Two college student lobbying groups are setting up political action committees to provide manpower to selected congressional candidates and try to boost the voting records of the nation's 12 million college students.

Officials of the United States Student Association already have registered an independent National Student PAC (N-SPAC) with the Federal Election Commission. Members of the National Coalition of Independent College and University Students (known by an old acronym, COPUS) recently announced that they would start a PAC, too.

Neither group has illusions it can raise cash for its focal point, backing candidates who defend federal assistance to college students. "We don't have the money, but we do have lots of time and energy," COPUS director Miriam Rosenberg said.

Rep. Paul Simon (D-Ill.), chairman of the House postsecondary education subcommittee, and Sen. Robert T. Stafford (R-Vt.), chairman of the Senate education subcommittee, attended the COPUS press conference and were quick to acknowledge that they need student votes to win their reelection fights.

Simon, whose district includes Southern Illinois University, said he wouldn't have won a close race in 1980 without student support. And Stafford added that he needs student support this fall or "I may not be here."

Both noted that college students traditionally have low registration and voter turnout rates. Rosenberg and Ed Hanley, USSA's legislative director, said they think the Reagan administration's proposed budget cuts in student aid have made students more politically aware. They already have organized letter-writing campaigns and rallies to oppose the cuts.

Hanley said N-SPAC was registered with the FEC because it plans to target about 10 congressional races and offer in-kind services to endorsed candidates. Joe Sweeney, treasurer of the PAC, said Simon and Stafford have earned his committee's support.

The group will be out to defeat some candidates, too.
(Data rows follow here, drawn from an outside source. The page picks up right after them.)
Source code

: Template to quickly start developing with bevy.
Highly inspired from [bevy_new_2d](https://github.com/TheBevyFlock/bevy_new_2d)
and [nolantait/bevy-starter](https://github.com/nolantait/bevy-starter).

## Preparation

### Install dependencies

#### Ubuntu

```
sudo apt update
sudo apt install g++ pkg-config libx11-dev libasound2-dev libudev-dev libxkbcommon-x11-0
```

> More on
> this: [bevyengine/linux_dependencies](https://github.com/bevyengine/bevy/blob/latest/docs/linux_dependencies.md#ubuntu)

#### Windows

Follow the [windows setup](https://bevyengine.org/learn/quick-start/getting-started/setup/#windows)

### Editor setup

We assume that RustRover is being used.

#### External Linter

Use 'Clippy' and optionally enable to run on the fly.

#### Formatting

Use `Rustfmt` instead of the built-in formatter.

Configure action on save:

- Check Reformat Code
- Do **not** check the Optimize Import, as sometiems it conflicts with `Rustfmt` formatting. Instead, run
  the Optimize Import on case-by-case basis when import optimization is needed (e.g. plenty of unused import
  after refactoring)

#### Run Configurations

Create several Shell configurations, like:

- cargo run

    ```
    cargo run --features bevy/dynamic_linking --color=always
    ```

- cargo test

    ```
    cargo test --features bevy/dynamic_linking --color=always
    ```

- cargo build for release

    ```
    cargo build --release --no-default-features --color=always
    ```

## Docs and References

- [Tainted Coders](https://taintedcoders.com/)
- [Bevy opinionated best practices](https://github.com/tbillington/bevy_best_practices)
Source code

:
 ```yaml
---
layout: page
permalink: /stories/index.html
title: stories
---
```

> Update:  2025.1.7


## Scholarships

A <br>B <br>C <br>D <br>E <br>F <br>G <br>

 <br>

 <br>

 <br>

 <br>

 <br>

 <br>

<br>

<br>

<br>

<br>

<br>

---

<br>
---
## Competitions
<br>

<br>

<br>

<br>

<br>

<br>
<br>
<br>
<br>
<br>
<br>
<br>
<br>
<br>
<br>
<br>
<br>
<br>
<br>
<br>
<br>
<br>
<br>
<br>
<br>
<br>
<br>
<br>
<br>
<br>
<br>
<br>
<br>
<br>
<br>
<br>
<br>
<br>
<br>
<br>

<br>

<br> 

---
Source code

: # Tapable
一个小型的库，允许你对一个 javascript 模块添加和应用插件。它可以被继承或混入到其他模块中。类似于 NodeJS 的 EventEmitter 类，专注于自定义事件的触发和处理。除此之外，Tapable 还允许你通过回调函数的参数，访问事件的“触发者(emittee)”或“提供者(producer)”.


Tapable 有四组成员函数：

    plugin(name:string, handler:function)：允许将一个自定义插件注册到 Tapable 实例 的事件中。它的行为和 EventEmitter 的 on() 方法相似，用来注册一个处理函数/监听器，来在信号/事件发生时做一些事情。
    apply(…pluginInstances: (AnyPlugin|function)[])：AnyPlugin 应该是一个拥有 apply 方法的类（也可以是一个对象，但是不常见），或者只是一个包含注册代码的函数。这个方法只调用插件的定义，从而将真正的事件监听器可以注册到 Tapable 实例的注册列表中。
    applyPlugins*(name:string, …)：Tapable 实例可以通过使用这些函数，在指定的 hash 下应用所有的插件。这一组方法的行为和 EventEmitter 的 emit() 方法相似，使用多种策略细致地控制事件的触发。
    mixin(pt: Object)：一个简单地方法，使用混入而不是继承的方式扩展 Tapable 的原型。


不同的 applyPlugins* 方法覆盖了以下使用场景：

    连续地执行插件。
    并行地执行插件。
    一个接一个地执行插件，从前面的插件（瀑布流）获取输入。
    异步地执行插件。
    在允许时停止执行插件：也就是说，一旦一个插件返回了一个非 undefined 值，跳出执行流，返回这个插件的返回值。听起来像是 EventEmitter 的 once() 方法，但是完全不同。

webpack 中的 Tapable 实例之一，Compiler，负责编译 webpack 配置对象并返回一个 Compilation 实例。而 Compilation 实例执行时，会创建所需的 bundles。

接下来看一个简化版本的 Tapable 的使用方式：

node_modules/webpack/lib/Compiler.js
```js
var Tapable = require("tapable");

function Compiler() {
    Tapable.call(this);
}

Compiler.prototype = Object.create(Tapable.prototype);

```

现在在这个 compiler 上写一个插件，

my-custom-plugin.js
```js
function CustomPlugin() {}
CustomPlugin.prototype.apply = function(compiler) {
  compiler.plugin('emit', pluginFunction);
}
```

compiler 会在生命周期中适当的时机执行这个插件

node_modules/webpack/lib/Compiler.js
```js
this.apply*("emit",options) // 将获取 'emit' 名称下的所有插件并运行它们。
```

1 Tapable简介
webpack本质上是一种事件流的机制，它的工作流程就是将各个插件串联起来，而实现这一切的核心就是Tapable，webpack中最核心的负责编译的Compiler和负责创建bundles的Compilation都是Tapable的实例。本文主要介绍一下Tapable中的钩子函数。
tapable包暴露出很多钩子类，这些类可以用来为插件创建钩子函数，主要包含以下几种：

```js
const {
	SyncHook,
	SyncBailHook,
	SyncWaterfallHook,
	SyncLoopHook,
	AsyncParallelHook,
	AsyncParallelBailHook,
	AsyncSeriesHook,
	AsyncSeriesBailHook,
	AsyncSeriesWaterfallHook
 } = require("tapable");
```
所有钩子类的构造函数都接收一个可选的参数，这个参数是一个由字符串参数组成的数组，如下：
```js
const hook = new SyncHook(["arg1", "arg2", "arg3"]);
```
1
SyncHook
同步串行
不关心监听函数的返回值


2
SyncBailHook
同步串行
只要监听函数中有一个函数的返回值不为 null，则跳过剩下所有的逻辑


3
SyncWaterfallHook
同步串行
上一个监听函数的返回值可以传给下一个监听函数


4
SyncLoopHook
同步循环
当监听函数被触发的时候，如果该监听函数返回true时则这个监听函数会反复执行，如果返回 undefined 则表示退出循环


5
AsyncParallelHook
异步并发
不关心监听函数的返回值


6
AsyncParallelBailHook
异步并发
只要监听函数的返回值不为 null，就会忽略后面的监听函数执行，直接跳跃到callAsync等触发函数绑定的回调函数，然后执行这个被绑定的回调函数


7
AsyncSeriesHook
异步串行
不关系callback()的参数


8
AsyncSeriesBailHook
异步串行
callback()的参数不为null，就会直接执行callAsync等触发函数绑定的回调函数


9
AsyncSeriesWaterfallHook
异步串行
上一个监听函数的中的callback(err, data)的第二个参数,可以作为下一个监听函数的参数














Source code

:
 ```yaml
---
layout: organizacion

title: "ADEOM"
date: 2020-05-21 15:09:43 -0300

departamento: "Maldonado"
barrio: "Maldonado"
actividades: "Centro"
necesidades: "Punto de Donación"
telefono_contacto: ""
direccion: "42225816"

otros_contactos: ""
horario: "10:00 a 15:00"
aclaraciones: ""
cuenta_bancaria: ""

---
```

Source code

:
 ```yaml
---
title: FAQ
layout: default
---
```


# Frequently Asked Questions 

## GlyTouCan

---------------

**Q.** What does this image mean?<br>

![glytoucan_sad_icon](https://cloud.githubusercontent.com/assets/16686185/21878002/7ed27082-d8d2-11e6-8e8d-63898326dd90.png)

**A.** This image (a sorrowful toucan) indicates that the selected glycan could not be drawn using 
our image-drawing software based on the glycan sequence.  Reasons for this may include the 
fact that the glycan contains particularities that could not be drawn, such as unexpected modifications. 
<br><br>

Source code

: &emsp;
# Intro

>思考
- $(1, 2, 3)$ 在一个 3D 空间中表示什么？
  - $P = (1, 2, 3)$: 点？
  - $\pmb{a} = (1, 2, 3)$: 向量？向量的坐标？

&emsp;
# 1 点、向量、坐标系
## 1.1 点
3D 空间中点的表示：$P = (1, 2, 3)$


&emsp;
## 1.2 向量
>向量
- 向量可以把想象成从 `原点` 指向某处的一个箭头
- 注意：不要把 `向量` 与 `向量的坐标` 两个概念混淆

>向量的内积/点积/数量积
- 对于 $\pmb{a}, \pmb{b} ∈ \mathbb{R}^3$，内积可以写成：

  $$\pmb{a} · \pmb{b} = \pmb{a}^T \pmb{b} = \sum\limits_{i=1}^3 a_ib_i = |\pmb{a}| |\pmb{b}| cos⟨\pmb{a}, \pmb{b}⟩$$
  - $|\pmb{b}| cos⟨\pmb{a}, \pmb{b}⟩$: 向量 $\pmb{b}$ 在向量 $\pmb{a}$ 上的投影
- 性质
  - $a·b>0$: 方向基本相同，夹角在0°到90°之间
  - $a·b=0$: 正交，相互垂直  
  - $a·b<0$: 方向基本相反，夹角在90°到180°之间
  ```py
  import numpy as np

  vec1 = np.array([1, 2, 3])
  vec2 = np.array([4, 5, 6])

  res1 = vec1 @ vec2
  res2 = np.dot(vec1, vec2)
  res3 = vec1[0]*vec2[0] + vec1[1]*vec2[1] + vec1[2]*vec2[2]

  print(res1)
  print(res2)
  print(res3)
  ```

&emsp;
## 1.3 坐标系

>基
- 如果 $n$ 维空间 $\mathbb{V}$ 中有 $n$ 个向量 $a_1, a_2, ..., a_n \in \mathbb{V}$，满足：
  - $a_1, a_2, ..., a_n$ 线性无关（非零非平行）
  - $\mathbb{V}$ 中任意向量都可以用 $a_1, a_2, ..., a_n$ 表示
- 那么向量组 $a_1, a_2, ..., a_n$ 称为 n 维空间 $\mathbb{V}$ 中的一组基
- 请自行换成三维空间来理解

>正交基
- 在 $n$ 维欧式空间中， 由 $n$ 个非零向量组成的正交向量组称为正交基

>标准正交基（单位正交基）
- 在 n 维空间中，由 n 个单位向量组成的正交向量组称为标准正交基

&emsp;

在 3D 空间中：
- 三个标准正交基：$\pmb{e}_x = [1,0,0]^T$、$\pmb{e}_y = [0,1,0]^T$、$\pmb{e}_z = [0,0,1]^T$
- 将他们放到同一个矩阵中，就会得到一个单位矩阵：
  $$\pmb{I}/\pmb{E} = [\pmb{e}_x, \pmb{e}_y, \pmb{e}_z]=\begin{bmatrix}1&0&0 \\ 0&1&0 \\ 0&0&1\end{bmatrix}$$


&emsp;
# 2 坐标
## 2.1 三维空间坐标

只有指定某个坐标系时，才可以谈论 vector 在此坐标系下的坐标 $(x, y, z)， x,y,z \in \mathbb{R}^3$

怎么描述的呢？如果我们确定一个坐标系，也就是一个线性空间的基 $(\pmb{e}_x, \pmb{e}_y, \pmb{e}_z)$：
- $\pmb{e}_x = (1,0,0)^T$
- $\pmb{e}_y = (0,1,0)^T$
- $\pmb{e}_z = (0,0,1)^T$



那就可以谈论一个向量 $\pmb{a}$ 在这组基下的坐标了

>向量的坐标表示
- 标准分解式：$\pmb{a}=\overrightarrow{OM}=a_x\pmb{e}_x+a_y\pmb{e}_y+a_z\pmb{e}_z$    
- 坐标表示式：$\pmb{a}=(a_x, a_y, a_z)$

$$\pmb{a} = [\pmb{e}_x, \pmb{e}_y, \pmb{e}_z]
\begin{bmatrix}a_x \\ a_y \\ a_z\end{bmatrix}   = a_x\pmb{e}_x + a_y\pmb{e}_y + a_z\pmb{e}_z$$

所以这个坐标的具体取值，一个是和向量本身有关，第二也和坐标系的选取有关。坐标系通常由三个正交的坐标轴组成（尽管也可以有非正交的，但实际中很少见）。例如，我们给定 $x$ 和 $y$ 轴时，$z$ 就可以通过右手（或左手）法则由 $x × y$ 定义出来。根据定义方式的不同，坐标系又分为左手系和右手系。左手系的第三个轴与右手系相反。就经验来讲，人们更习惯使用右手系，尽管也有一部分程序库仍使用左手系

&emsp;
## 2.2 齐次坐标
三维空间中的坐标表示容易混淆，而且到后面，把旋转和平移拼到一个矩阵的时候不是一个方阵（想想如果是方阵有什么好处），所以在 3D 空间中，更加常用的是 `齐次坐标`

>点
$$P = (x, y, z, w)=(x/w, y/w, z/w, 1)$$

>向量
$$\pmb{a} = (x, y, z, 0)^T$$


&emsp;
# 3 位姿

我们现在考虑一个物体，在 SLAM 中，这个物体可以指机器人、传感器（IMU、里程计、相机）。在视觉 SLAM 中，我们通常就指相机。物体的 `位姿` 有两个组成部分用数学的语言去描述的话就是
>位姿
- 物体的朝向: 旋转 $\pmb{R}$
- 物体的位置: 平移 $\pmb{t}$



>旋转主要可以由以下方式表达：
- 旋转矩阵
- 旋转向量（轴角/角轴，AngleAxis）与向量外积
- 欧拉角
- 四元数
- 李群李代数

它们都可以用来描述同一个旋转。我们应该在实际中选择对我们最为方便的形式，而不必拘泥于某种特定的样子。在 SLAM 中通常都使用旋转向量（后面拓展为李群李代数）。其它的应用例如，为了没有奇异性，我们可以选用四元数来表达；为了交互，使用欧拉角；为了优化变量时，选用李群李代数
Sweeney declined to identify the targets except to say they will be knows as GSLs, a play on guaranteed student loans that stands for "guaranteed student losers."

Rosenberg said her group's political action committee doesn't plan to file reports with the FEC because it doesn't plan to raise or spend more than $1,000, the threshold requiring registration. It will concentrate on getting students to register and work as volunteers in campaigns.

She said the two student PACs would complement each other rather than compete. COPUS represents private schools while most USSA members are public schools. Rosenberg said her political action committee doesn't plan any negative campaigning and will let local chapters pick which candidates to support.